WHAT TO DO - All entries, exactly as written, should be output again.

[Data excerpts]
──────────────────────────────
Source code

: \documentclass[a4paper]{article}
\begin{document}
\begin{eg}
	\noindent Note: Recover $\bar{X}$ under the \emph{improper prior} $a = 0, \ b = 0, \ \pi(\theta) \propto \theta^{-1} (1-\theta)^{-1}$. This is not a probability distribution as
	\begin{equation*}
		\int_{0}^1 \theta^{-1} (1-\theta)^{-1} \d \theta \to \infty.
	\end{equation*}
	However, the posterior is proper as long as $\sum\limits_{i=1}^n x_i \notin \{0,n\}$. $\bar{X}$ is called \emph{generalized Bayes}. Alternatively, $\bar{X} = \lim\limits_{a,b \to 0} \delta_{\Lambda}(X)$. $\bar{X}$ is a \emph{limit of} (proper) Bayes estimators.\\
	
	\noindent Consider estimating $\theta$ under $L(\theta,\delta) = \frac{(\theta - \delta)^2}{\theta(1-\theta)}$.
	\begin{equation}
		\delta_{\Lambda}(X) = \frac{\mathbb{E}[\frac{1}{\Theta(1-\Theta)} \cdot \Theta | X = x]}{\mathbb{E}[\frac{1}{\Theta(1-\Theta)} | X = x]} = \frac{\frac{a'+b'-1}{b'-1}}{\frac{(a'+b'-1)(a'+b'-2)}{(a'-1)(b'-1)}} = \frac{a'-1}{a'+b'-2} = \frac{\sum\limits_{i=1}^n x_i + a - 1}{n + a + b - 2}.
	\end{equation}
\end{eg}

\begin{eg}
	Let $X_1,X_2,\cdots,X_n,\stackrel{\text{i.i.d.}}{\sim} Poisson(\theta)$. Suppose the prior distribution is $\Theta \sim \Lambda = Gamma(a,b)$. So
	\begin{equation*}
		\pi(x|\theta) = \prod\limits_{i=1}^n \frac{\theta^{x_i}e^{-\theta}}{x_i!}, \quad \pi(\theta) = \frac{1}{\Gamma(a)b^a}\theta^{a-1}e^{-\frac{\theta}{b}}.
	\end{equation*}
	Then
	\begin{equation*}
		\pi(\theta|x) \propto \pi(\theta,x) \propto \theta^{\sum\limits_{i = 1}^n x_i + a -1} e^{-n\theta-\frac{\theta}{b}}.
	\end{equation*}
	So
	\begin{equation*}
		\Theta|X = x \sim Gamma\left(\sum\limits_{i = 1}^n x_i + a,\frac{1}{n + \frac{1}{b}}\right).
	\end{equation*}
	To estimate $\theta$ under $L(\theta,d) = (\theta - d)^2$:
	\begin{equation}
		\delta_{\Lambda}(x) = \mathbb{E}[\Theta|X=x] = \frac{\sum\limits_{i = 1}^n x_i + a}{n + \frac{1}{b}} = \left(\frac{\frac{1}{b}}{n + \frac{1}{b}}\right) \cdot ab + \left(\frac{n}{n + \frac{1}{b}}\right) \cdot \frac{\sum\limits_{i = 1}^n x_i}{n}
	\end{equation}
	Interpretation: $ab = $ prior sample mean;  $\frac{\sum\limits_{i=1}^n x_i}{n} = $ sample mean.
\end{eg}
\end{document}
──────────────────────────────
YOUR SOLUTION -
Source code

: \documentclass[a4paper]{article}
\begin{document}
\begin{eg}
	\noindent Note: Recover $\bar{X}$ under the \emph{improper prior} $a = 0, \ b = 0, \ \pi(\theta) \propto \theta^{-1} (1-\theta)^{-1}$. This is not a probability distribution as
	\begin{equation*}
		\int_{0}^1 \theta^{-1} (1-\theta)^{-1} \d \theta \to \infty.
	\end{equation*}
	However, the posterior is proper as long as $\sum\limits_{i=1}^n x_i \notin \{0,n\}$. $\bar{X}$ is called \emph{generalized Bayes}. Alternatively, $\bar{X} = \lim\limits_{a,b \to 0} \delta_{\Lambda}(X)$. $\bar{X}$ is a \emph{limit of} (proper) Bayes estimators.\\
	
	\noindent Consider estimating $\theta$ under $L(\theta,\delta) = \frac{(\theta - \delta)^2}{\theta(1-\theta)}$.
	\begin{equation}
		\delta_{\Lambda}(X) = \frac{\mathbb{E}[\frac{1}{\Theta(1-\Theta)} \cdot \Theta | X = x]}{\mathbb{E}[\frac{1}{\Theta(1-\Theta)} | X = x]} = \frac{\frac{a'+b'-1}{b'-1}}{\frac{(a'+b'-1)(a'+b'-2)}{(a'-1)(b'-1)}} = \frac{a'-1}{a'+b'-2} = \frac{\sum\limits_{i=1}^n x_i + a - 1}{n + a + b - 2}.
	\end{equation}
\end{eg}

\begin{eg}
	Let $X_1,X_2,\cdots,X_n,\stackrel{\text{i.i.d.}}{\sim} Poisson(\theta)$. Suppose the prior distribution is $\Theta \sim \Lambda = Gamma(a,b)$. So
	\begin{equation*}
		\pi(x|\theta) = \prod\limits_{i=1}^n \frac{\theta^{x_i}e^{-\theta}}{x_i!}, \quad \pi(\theta) = \frac{1}{\Gamma(a)b^a}\theta^{a-1}e^{-\frac{\theta}{b}}.
	\end{equation*}
	Then
	\begin{equation*}
		\pi(\theta|x) \propto \pi(\theta,x) \propto \theta^{\sum\limits_{i = 1}^n x_i + a -1} e^{-n\theta-\frac{\theta}{b}}.
	\end{equation*}
	So
	\begin{equation*}
		\Theta|X = x \sim Gamma\left(\sum\limits_{i = 1}^n x_i + a,\frac{1}{n + \frac{1}{b}}\right).
	\end{equation*}
	To estimate $\theta$ under $L(\theta,d) = (\theta - d)^2$:
	\begin{equation}
		\delta_{\Lambda}(x) = \mathbb{E}[\Theta|X=x] = \frac{\sum\limits_{i = 1}^n x_i + a}{n + \frac{1}{b}} = \left(\frac{\frac{1}{b}}{n + \frac{1}{b}}\right) \cdot ab + \left(\frac{n}{n + \frac{1}{b}}\right) \cdot \frac{\sum\limits_{i = 1}^n x_i}{n}
	\end{equation}
	Interpretation: $ab = $ prior sample mean;  $\frac{\sum\limits_{i=1}^n x_i}{n} = $ sample mean.
\end{eg}
\end{document}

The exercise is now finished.